Failing to plan is planning to fail when it comes to PCI DSS
Its latest incarnation (Version 2.0) was released last October.
By Helen Dickinson
Although most retailers are aware of PCI DSS and the need to comply, given the recent changes some are struggling to interpret the standard, let alone meet its requirements, even though deadlines for compliance have all now passed.
The standard itself is quite complex covering payment card data security processes, including those that relate to the prevention, detection and appropriate reaction to security incidents. Many are still trying to understand how best to attain the compliance required, particularly when they operate across multiple channels. And some businesses have agreed a programme to demonstrate the path to compliance which is now proving difficult to achieve, thereby increasing the risk of fines in the future.
Retailers that take credit cards but fail to adhere to it can be subject to sizeable fines, or have their ability to take credit cards withdrawn. So avoiding the pitfalls that can happen and ensuring that time and money is being invested in the most beneficial areas of PCI DSS is crucial. One of the most overlooked areas when running a PCI DSS Programme is ‘PCI DSS Sustainability’ – ensuring that upon successful PCI DSS certification, the correct roles, responsibilities and processes will be in place to allow successful recertification the following year.
But PCI DSS is also causing many retailers to think about all the various systems containing data they need to protect, whether it is credit card details, wider customer information, or intellectual property. This issue has been brought sharply into focus this week after it was reported that online customers of several companies were warned that they may experience an increase in spam email after hackers accessed their details in a wider attack on marketing firm Epsilon.
A data leakage incident - whether linked to PCI DSS or not - could seriously damage a retailer’s brand not to mention undermine customer confidence and expose the retailer to fines and legal action. For example, the Information Commissioner has the ability to impose fines of up to £500,000 for losing personal data.
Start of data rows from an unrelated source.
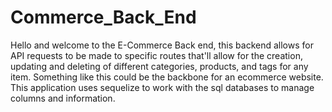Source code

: # Commerce_Back_End

Hello and welcome to the E-Commerce Back end, this backend allows for API requests to be made to specific routes that'll allow for the creation, updating and deleting of different categories, products, and tags for any item. Something like this could be the backbone for an ecommerce website. This application uses sequelize to work with the sql databases to manage columns and information.
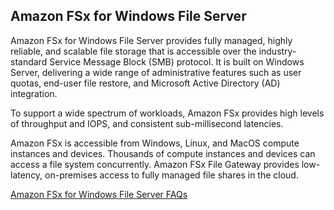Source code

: ## Amazon FSx for Windows File Server

Amazon FSx for Windows File Server provides fully managed, highly reliable, and scalable file storage that is accessible over the industry-standard Service Message Block (SMB) protocol. It is built on Windows Server, delivering a wide range of administrative features such as user quotas, end-user file restore, and Microsoft Active Directory (AD) integration.

To support a wide spectrum of workloads, Amazon FSx provides high levels of throughput and IOPS, and consistent sub-millisecond latencies.

Amazon FSx is accessible from Windows, Linux, and MacOS compute instances and devices. Thousands of compute instances and devices can access a file system concurrently. Amazon FSx File Gateway provides low-latency, on-premises access to fully managed file shares in the cloud.

[Amazon FSx for Windows File Server FAQs](https://aws.amazon.com/cn/fsx/windows/faqs/?nc=sn&loc=8)
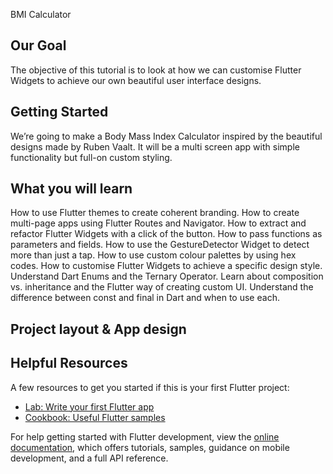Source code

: BMI Calculator

## Our Goal

The objective of this tutorial is to look at how we can customise Flutter Widgets to achieve our own beautiful user interface designs. 

## Getting Started

We’re going to make a Body Mass Index Calculator inspired by the beautiful designs made by Ruben Vaalt. It will be a multi screen app with simple functionality but full-on custom styling.

## What you will learn

How to use Flutter themes to create coherent branding.
How to create multi-page apps using Flutter Routes and Navigator.
How to extract and refactor Flutter Widgets with a click of the button.
How to pass functions as parameters and fields.
How to use the GestureDetector Widget to detect more than just a tap.
How to use custom colour palettes by using hex codes.
How to customise Flutter Widgets to achieve a specific design style.
Understand Dart Enums and the Ternary Operator.
Learn about composition vs. inheritance and the Flutter way of creating custom UI.
Understand the difference between const and final in Dart and when to use each.

## Project layout & App design



## Helpful Resources

A few resources to get you started if this is your first Flutter project:

- [Lab: Write your first Flutter app](https://docs.flutter.dev/get-started/codelab)
- [Cookbook: Useful Flutter samples](https://docs.flutter.dev/cookbook)

For help getting started with Flutter development, view the
[online documentation](https://docs.flutter.dev/), which offers tutorials,
samples, guidance on mobile development, and a full API reference.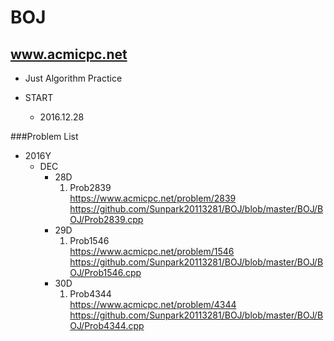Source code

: BOJ
===

www.acmicpc.net </br> 
---------------------
- Just Algorithm Practice

- START </br>
  - 2016.12.28

###Problem List
- 2016Y
  - DEC
    - 28D
      1. Prob2839 </br> https://www.acmicpc.net/problem/2839 </br> https://github.com/Sunpark20113281/BOJ/blob/master/BOJ/BOJ/Prob2839.cpp 
    - 29D
      1. Prob1546 </br> https://www.acmicpc.net/problem/1546 </br> https://github.com/Sunpark20113281/BOJ/blob/master/BOJ/BOJ/Prob1546.cpp
    - 30D
      1. Prob4344 </br> https://www.acmicpc.net/problem/4344 </br> https://github.com/Sunpark20113281/BOJ/blob/master/BOJ/BOJ/Prob4344.cpp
With technology continuing to advance, the increasing portability and ease of transferring data just intensifies the problem and makes protecting it much more difficult.
Interestingly, most retailers consider that they are well-controlled in this area but we often see examples of software source codes being sent to personal email addresses, sensitive board level information being sent outside the business unprotected, as well as employee data being sent to personal email accounts – e.g. starters and leavers salary details, national insurance numbers, and reasons for leaving etc.
Although many retailers may have bought data loss tools in the past, quite often they haven’t implemented or ‘tuned’ them appropriately to identify the necessary data, or identified how they should be used in the organisation with defined roles and responsibilities. Therefore although they assume they are protected, some are not getting the benefits of the protection they should have and being lulled into a false sense of security.
Obviously indentifying and managing the risk is just one part of the equation – the solution needs to be cost effective. However, with an average of 1 in 400 email messages presenting a critical business risk and, if data loss does occur, the average cost of the loss being £64 per record (Source: Ponemon Institute 2010) the business imperative is certainly there.
And one final tip: whilst managing the risk of an incident is the highest priority, it’s also important to have a plan to deal with data leakage. Knowing how to contain the situation and protect against additional brand damage that could occur by not appropriately dealing with the situation is equally as important.